• [Supplied data]
-- Opening Marker --

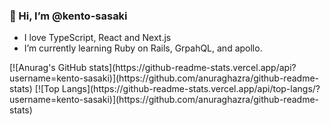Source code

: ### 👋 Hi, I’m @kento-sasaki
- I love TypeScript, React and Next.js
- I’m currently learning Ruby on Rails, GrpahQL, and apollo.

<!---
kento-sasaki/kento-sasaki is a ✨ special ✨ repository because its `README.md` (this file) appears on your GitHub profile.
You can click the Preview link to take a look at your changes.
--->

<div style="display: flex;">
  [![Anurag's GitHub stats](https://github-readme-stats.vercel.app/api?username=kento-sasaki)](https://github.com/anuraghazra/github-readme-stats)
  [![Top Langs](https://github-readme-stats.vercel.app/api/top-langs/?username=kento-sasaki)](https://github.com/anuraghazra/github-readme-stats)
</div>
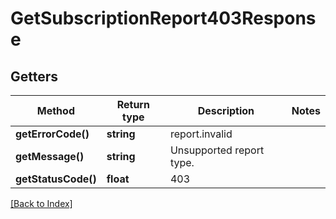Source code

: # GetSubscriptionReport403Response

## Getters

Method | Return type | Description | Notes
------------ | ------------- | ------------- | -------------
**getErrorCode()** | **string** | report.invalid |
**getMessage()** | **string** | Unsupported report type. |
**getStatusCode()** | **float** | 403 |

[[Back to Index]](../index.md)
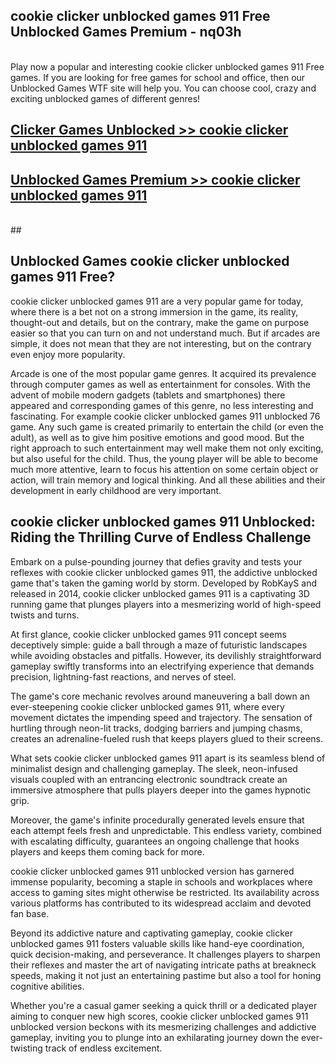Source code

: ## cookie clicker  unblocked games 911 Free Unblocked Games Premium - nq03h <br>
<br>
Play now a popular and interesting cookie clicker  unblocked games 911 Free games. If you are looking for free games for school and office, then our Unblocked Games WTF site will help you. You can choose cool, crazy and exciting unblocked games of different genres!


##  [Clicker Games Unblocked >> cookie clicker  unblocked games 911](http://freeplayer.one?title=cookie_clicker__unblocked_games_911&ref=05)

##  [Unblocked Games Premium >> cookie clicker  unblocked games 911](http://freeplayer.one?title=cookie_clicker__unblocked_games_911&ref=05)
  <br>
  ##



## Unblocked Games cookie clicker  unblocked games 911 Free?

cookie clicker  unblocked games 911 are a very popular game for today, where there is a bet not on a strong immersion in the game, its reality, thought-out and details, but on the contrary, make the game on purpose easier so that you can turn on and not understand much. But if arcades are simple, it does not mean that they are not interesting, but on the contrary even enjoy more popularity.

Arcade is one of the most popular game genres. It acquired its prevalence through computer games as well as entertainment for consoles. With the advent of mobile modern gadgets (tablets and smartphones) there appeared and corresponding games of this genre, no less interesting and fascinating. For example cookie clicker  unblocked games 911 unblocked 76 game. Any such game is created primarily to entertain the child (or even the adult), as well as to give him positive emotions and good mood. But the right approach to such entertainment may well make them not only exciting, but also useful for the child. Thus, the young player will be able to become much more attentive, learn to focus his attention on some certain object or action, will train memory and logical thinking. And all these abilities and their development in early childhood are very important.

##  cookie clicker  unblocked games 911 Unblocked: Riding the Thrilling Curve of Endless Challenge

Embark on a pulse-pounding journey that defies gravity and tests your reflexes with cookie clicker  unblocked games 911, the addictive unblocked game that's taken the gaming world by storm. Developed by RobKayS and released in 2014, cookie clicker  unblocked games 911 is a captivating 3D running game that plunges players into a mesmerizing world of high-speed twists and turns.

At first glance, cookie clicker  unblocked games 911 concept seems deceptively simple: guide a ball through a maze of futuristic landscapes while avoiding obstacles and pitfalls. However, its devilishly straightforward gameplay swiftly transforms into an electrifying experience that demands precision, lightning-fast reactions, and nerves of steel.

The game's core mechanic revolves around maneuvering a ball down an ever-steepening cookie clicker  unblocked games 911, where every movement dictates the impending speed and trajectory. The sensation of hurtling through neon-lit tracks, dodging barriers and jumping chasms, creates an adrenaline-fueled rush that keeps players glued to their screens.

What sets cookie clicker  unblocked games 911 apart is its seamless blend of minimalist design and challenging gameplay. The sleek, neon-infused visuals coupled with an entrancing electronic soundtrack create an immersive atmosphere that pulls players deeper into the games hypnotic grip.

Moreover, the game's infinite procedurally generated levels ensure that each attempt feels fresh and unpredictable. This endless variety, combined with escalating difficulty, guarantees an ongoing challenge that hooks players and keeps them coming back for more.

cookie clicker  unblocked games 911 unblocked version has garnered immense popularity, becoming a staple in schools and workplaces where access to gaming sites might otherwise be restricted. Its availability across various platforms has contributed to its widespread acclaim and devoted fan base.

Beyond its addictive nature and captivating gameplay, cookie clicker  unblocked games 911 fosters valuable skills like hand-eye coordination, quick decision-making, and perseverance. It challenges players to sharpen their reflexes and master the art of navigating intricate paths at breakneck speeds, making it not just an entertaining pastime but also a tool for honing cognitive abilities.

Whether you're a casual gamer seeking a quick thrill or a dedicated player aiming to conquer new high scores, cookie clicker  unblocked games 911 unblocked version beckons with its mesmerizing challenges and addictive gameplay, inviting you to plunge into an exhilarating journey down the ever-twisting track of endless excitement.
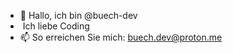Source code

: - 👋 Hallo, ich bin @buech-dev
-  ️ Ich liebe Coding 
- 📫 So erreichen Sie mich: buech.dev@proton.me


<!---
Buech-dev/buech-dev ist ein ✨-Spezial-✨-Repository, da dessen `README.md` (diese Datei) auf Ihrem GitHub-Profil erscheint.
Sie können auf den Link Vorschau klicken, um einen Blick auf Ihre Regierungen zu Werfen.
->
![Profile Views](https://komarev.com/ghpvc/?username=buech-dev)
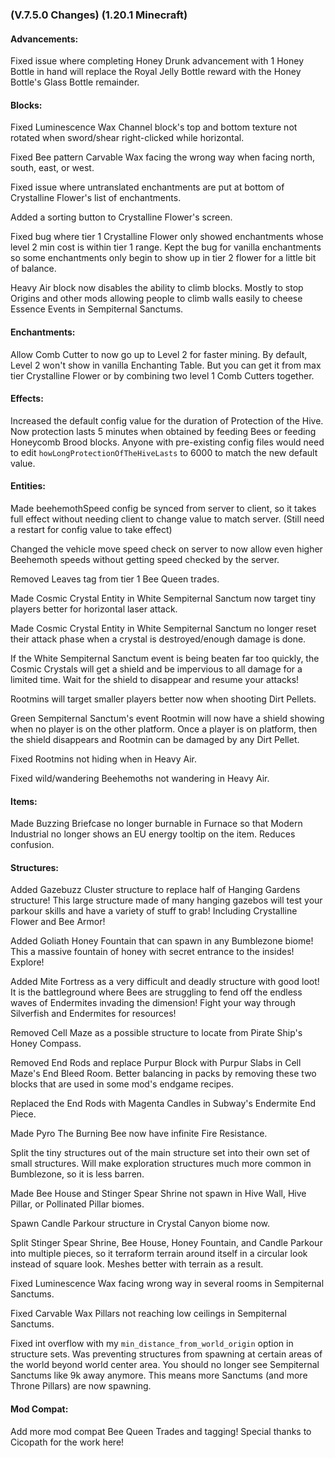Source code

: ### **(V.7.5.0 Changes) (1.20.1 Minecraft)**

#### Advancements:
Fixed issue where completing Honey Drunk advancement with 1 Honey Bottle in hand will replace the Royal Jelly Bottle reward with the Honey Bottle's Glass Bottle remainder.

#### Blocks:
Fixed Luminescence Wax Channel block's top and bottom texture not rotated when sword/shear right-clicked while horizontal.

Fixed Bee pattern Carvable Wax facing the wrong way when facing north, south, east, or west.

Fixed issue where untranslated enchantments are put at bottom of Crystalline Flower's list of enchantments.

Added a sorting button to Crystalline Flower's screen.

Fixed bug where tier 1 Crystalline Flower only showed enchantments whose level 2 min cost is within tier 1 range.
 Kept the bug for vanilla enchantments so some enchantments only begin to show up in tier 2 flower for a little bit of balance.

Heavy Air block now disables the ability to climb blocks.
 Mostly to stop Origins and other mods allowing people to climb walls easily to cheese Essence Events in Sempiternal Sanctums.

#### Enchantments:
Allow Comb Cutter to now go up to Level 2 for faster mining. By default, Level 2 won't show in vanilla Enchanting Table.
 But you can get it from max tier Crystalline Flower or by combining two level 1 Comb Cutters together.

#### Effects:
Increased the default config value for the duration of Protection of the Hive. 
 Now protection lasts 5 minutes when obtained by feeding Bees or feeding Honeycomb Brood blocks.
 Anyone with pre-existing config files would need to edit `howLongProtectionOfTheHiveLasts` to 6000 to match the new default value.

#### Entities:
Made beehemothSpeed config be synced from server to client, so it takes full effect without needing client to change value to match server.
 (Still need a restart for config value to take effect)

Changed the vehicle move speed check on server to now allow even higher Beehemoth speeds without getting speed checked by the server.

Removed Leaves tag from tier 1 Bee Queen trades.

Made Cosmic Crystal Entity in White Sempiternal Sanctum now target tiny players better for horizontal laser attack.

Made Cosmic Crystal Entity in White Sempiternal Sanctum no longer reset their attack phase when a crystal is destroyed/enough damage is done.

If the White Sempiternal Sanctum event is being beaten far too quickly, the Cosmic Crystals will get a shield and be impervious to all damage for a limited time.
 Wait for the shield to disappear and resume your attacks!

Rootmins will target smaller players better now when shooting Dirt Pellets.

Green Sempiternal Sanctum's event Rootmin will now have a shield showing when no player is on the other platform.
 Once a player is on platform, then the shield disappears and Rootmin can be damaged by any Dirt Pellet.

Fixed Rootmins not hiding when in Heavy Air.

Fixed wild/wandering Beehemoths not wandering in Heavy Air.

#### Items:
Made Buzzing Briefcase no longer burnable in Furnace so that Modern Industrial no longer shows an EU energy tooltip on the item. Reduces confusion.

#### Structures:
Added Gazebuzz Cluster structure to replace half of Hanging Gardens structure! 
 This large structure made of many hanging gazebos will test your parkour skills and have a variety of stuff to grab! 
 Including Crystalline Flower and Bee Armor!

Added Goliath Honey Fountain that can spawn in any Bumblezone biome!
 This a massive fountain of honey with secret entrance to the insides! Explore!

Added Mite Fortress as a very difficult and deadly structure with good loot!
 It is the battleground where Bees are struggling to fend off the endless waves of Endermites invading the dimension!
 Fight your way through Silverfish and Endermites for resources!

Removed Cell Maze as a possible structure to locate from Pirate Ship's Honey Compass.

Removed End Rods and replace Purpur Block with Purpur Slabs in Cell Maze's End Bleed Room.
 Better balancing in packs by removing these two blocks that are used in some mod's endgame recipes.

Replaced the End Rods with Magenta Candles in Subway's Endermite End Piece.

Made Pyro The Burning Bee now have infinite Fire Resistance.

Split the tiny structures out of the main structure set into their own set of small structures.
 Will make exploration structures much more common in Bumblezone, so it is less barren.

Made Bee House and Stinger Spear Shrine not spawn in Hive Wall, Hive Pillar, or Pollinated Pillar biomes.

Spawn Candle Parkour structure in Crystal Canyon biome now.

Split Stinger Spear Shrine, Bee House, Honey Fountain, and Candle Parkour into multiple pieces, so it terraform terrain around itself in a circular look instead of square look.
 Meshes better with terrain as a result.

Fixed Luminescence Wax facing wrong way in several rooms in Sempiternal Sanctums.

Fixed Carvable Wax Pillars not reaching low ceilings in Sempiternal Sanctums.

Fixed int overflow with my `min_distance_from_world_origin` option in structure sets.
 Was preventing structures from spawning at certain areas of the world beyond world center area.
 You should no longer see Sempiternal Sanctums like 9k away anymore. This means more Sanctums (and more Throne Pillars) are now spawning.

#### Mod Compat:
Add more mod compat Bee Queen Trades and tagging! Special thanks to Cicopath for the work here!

-- Closing Marker --

• [Problem to solve] Reproduce exactly, and only, the part of the listing above that begins at the line with "It is the battleground" and goes on through the line with "Will make exploration".

• [Solution to this task]
 It is the battleground where Bees are struggling to fend off the endless waves of Endermites invading the dimension!
 Fight your way through Silverfish and Endermites for resources!

Removed Cell Maze as a possible structure to locate from Pirate Ship's Honey Compass.

Removed End Rods and replace Purpur Block with Purpur Slabs in Cell Maze's End Bleed Room.
 Better balancing in packs by removing these two blocks that are used in some mod's endgame recipes.

Replaced the End Rods with Magenta Candles in Subway's Endermite End Piece.

Made Pyro The Burning Bee now have infinite Fire Resistance.

Split the tiny structures out of the main structure set into their own set of small structures.
 Will make exploration structures much more common in Bumblezone, so it is less barren.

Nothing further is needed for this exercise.